= Francis Forcer the Younger =

Master of Sadler's Wells theatre

Francis Forcer the younger (c.1675–1743) (or born c.1677), was known after 1724 as master of Sadler's Wells, and he resided there until his death. He had been sent to Oxford, entered Gray's Inn on 8 July 1696, and was called to the bar in 1703. Notwithstanding his culture, Forcer's reign at Sadler's Wells was marked by the introduction of nothing more intellectual than rope-dancing and tumbling. In 1735 a license for singing, dancing, pantomime, &c., and the sale of liquors was refused him by the authorities, who, however, promised at the same time not to interfere. It was not until after Forcer's death, when John Warren was occupier in 1744, that the grand jury of Middlesex thought it necessary to protest against the demoralizing influence of this and similar places of amusement. Forcer the younger was tall, athletic, and handsome. Garbott relates that he improved the place, and adds:
 Miles in his way obliging was, we know,
 Yet F . . . . r's language doth the softer flow;
 Behaviour far genteeler of the two.
 By birth a gentleman and breeding too,
 Oxford, for liberal arts that is so fam*d,
 (Inferior all, none equal can be nam'd)
 His Alma Mater was, it is well known.
 And Gray's Inn learned gave to him the gown.

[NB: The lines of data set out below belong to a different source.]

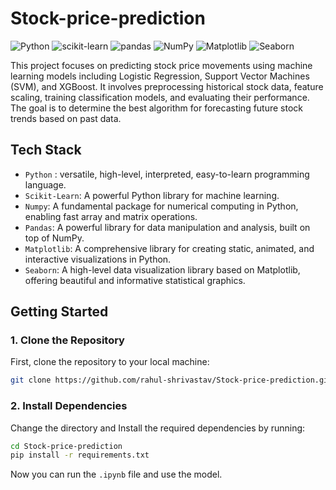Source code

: # Stock-price-prediction
![Python](https://img.shields.io/badge/Python-3.9-blue?style=flat&logo=python) 
![scikit-learn](https://img.shields.io/badge/scikit--learn-0.24.2-orange?style=flat&logo=scikitlearn)
![pandas](https://img.shields.io/badge/pandas-1.3.3-blue?style=flat&logo=pandas)
![NumPy](https://img.shields.io/badge/NumPy-1.21.2-013243?style=flat&logo=numpy)
![Matplotlib](https://img.shields.io/badge/Matplotlib-3.8.2-11557C?style=flat&logo=plotly&logoColor=white)
![Seaborn](https://img.shields.io/badge/Seaborn-0.12.2-4C72B0?style=flat&logo=tableau&logoColor=white)

This project focuses on predicting stock price movements using machine learning models including Logistic Regression, Support Vector Machines (SVM), and XGBoost. It involves preprocessing historical stock data, feature scaling, training classification models, and evaluating their performance. The goal is to determine the best algorithm for forecasting future stock trends based on past data.

## Tech Stack
- ` Python ` : versatile, high-level, interpreted, easy-to-learn programming language.
- ` Scikit-Learn `: A powerful Python library for machine learning.
- ` Numpy `: A fundamental package for numerical computing in Python, enabling fast array and matrix operations.
- ` Pandas `: A powerful library for data manipulation and analysis, built on top of NumPy.
- ` Matplotlib `:  A comprehensive library for creating static, animated, and interactive visualizations in Python.
- ` Seaborn `: A high-level data visualization library based on Matplotlib, offering beautiful and informative statistical graphics.



## Getting Started

### 1. Clone the Repository
First, clone the repository to your local machine:


```bash
git clone https://github.com/rahul-shrivastav/Stock-price-prediction.git
```
### 2. Install Dependencies
Change the directory and Install the required dependencies by running:

```bash
cd Stock-price-prediction
pip install -r requirements.txt
```
Now you can run the `.ipynb` file and use the model.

 Call'd was he from thence imto the bar, &c.
— a profession soon abandoned for the lucrative position 'behind the barr' at Sadler's Wells, where Stephen Monteage, Woollaston, and other habitués were wont to 'tarry.' Forcer was found to be 'very ill of the new distemper' on 5 April 1743; on the 9th he died. By his will he desired that his lease of Sadler's Wells should be sold; other property was left to his widow, Catherine, for life, and the bulk of his property to Frances (Mrs. Savage), his daughter by the former marriage.